Over the last few weeks, he said, discussions with Walter were "spiritual," with an emphasis on life after death.

Mike will miss Walter.

"If you caught him when he was sober, he said things that made you think," he said. "He was a good human being."

Mike doubts anyone else will miss Walter.

"Most small people," he said, "we go unmissed every day."

 

'Unmissed'

Not true, Spearman said. "Perry wasn't just somebody the police found dead," he said. "He was known by thousands."

In addition to being a longtime AA regular, Walter was well-known at the Englewood Bible Church.

Guernsey said her brother helped out at the church's food pantry, carrying bags of canned foods for senior citizens.

"He was a very caring person; always willing to help someone," she said.

Church elder Jim McCarron said he met Walter eight years ago.

"I got to know him pretty well," he said. "Everybody seemed to like him. Most everybody helped him out."

McCarron said over the years, church members and others convinced Walter to go into rehabilitation at Sarasota First Step.

"One time, he spent two weeks and he came out like a new person, but he got back with his friends," he said.

Walter didn't reveal much about himself, but McCarron detected an inner struggle.

"A lot of people picked on him. He was kind of a fighter," he said. "I think he had some anger in him."

McCarron wasn't surprised to hear Walter was dead.

"We'd get reports and rumors, 'Well, they found Perry dead somewhere,'" he said. "Everybody kind of suspected it was him."

McCarron officiated a June 13 memorial for Walter at Indian Mound Park. About 75 people attended.

"We believe," he said, "through the church, that he was a born-again Christian."

 

Not in vain

Walter's life and death were not in vain, Spearman said.

"Perry was a blessing to newcomers" at AA meetings, he said.

"We'd point to Perry and say, 'That is exactly what will happen to you if you don't stop drinking,'" Spearman said.

But some cannot stop, he said.

"He was one of the people God didn't want to get sober. Nobody could get Perry sober," Spearman said. "Even doctors are baffled by why people drink themselves to death."

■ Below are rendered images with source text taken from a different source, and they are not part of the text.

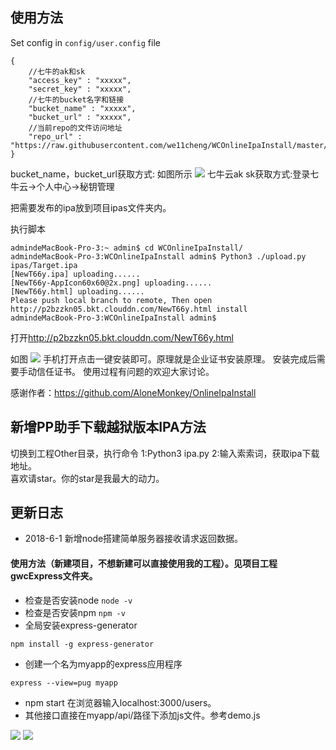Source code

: ## 使用方法
Set config in `config/user.config` file

```
{
    //七牛的ak和sk
	"access_key" : "xxxxx",   
	"secret_key" : "xxxxx",
    //七牛的bucket名字和链接
	"bucket_name" : "xxxxx",
	"bucket_url" : "xxxxx",
    //当前repo的文件访问地址
	"repo_url" : "https://raw.githubusercontent.com/we11cheng/WCOnlineIpaInstall/master/"
}
```
bucket_name，bucket_url获取方式:
如图所示
![](http://p2bzzkn05.bkt.clouddn.com/18-4-16/14187784.jpg)
 七牛云ak sk获取方式:登录七牛云->个人中心->秘钥管理
 
 把需要发布的ipa放到项目ipas文件夹内。
 
 执行脚本

```
admindeMacBook-Pro-3:~ admin$ cd WCOnlineIpaInstall/
admindeMacBook-Pro-3:WCOnlineIpaInstall admin$ Python3 ./upload.py ipas/Target.ipa 
[NewT66y.ipa] uploading......
[NewT66y-AppIcon60x60@2x.png] uploading......
[NewT66y.html] uploading......
Please push local branch to remote, Then open http://p2bzzkn05.bkt.clouddn.com/NewT66y.html install
admindeMacBook-Pro-3:WCOnlineIpaInstall admin$ 

```
打开<http://p2bzzkn05.bkt.clouddn.com/NewT66y.html>

如图
![](http://p2bzzkn05.bkt.clouddn.com/18-4-16/95646189.jpg)
手机打开点击一键安装即可。原理就是企业证书安装原理。
安装完成后需要手动信任证书。
使用过程有问题的欢迎大家讨论。

感谢作者：<https://github.com/AloneMonkey/OnlineIpaInstall>

## 新增PP助手下载越狱版本IPA方法
切换到工程Other目录，执行命令 1:Python3 ipa.py 2:输入索索词，获取ipa下载地址。    
喜欢请star。你的star是我最大的动力。

## 更新日志
- 2018-6-1 新增node搭建简单服务器接收请求返回数据。   

#### 使用方法（新建项目，不想新建可以直接使用我的工程）。见项目工程gwcExpress文件夹。
- 检查是否安装node ```node -v```
- 检查是否安装npm ```npm -v```
- 全局安装express-generator 
```
npm install -g express-generator

```
- 创建一个名为myapp的express应用程序
```
express --view=pug myapp

```
- npm start 在浏览器输入localhost:3000/users。
- 其他接口直接在myapp/api/路径下添加js文件。参考demo.js

![](http://p2bzzkn05.bkt.clouddn.com/18-6-1/94791486.jpg)
![](http://p2bzzkn05.bkt.clouddn.com/18-6-1/38456809.jpg)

"I think Perry was one of those people," McCarron said. "That is why he liked being alone -- that way, he didn't get hurt."

In the end, Guernsey said, her brother knew no other way to live.

"It was his lifestyle," Guernsey said. "The drinking, you know, it's a killer. Not only in body, but in mind and soul. It destroys peoples' lives until they are in too deep.

"He felt like, as the years went by, he couldn't change," she continued. "He knew the road he was going down, but he wasn't going to change."

Four days after he was found dead under the shelter, Walter's shirt and pillow remained on the picnic table.

Mike wished these meager possessions -- all Walter owned in the world -- could remain forever where they were.

"I don't know what broke him in life. I guess we all get broken," Mike said. "You get broken and then you get old and tired."

On Lemon Bay, near the park, a shimmering white sailboat tacks sharply starboard. With a snap of canvas, it is gone with the wind, bound for the Gulf and beyond.

"I'm 20 years younger than him," Mike shrugged, "but I'm probably headed down the same road."